Available records:
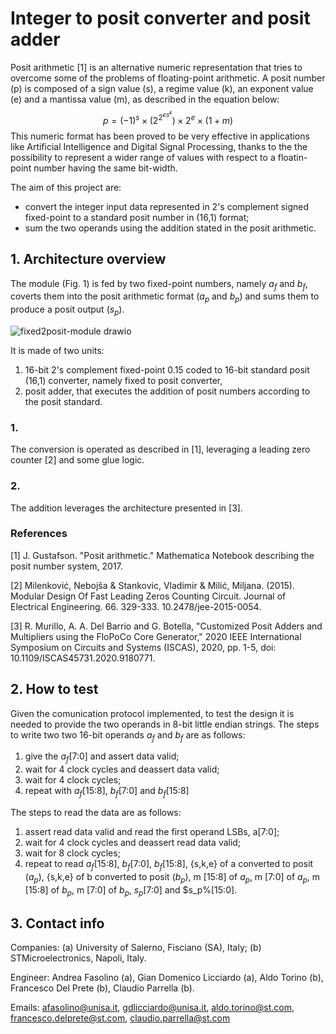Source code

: 

# Integer to posit converter and posit adder


Posit arithmetic [1] is an alternative numeric representation that tries to overcome some of the problems of floating-point arithmetic. A posit number (p) is composed of a sign value (s), a regime value (k), an exponent value (e) and a mantissa value (m), as described in the equation below:
$$p = (-1)^s \times (2^{2^{es^k}}) \times 2^e \times (1+m)$$
This numeric format has been proved to be very effective in applications like Artificial Intelligence and Digital Signal Processing, thanks to the the possibility to represent a wider range of values with respect to a floatin-point number having the same bit-width.

The aim of this project are:
  -  convert the integer input data represented in 2's complement signed fixed-point to a standard posit number in (16,1) format;
  -  sum the two operands using the addition stated in the posit arithmetic.


## 1. Architecture overview

The module (Fig. 1) is fed by two fixed-point numbers, namely $a_f$ and $b_f$, coverts them into the posit arithmetic format ($a_p$ and $b_p$) and sums them to produce a posit output ($s_p$).

![fixed2posit-module drawio](https://github.com/afasolino/tt06_posit/assets/151364130/2e2fa7f1-4080-490b-bbb9-8ac1b462cae2)

It is made of two units: 
1) 16-bit 2's complement fixed-point 0.15 coded to 16-bit standard posit (16,1) converter, namely fixed to posit converter,
2) posit adder, that executes the addition of posit numbers according to the posit standard.

### 1.
The conversion is operated as described in [1], leveraging a leading zero counter [2] and some glue logic.

### 2.
The addition leverages the architecture presented in [3].

### References

[1] J. Gustafson. "Posit arithmetic." Mathematica Notebook describing the posit number system, 2017.

[2] Milenković, Nebojša & Stankovic, Vladimir & Milić, Miljana. (2015). Modular Design Of Fast Leading Zeros Counting Circuit. Journal of Electrical Engineering. 66. 329-333. 10.2478/jee-2015-0054. 

[3] R. Murillo, A. A. Del Barrio and G. Botella, "Customized Posit Adders and Multipliers using the FloPoCo Core Generator," 2020 IEEE International Symposium on Circuits and Systems (ISCAS), 2020, pp. 1-5, doi: 10.1109/ISCAS45731.2020.9180771.

## 2. How to test

Given the comunication protocol implemented, to test the design it is needed to provide the two operands in 8-bit little endian strings.
The steps to write two two 16-bit operands $a_f$ and $b_f$ are as follows:
  1)  give the $a_f$[7:0] and assert data valid;
  2)  wait for 4 clock cycles and deassert data valid;
  3)  wait for 4 clock cycles;
  4)  repeat with $a_f$[15:8], $b_f$[7:0] and $b_f$[15:8]

The steps to read the data are as follows:
  1) assert read data valid and read the first operand LSBs, a[7:0];
  2) wait for 4 clock cycles and deassert read data valid;
  3) wait for 8 clock cycles;
  4) repeat to read $a_f$[15:8], $b_f$[7:0], $b_f$[15:8], {s,k,e} of a converted to posit ($a_p$), {s,k,e} of b converted to posit ($b_p$), m [15:8] of $a_p$, m [7:0] of $a_p$, m [15:8] of $b_p$, m [7:0] of $b_p$, $s_p$[7:0] and $s_p%[15:0].

## 3. Contact info

Companies: (a) University of Salerno, Fisciano (SA), Italy; 
            (b) STMicroelectronics, Napoli, Italy.
            
Engineer: Andrea Fasolino (a), Gian Domenico Licciardo (a), Aldo Torino (b), Francesco Del Prete (b), Claudio Parrella (b).

Emails: afasolino@unisa.it, gdlicciardo@unisa.it, aldo.torino@st.com, francesco.delprete@st.com, claudio.parrella@st.com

Required action: Everything from the first line of the entries above through the line with "1) 16-bit 2's" should be duplicated exactly, except the pictures.

Reply to the exercise:
Source code

: 

# Integer to posit converter and posit adder


Posit arithmetic [1] is an alternative numeric representation that tries to overcome some of the problems of floating-point arithmetic. A posit number (p) is composed of a sign value (s), a regime value (k), an exponent value (e) and a mantissa value (m), as described in the equation below:
$$p = (-1)^s \times (2^{2^{es^k}}) \times 2^e \times (1+m)$$
This numeric format has been proved to be very effective in applications like Artificial Intelligence and Digital Signal Processing, thanks to the the possibility to represent a wider range of values with respect to a floatin-point number having the same bit-width.

The aim of this project are:
  -  convert the integer input data represented in 2's complement signed fixed-point to a standard posit number in (16,1) format;
  -  sum the two operands using the addition stated in the posit arithmetic.


## 1. Architecture overview

The module (Fig. 1) is fed by two fixed-point numbers, namely $a_f$ and $b_f$, coverts them into the posit arithmetic format ($a_p$ and $b_p$) and sums them to produce a posit output ($s_p$).

![fixed2posit-module drawio](https://github.com/afasolino/tt06_posit/assets/151364130/2e2fa7f1-4080-490b-bbb9-8ac1b462cae2)

It is made of two units: 
1) 16-bit 2's complement fixed-point 0.15 coded to 16-bit standard posit (16,1) converter, namely fixed to posit converter,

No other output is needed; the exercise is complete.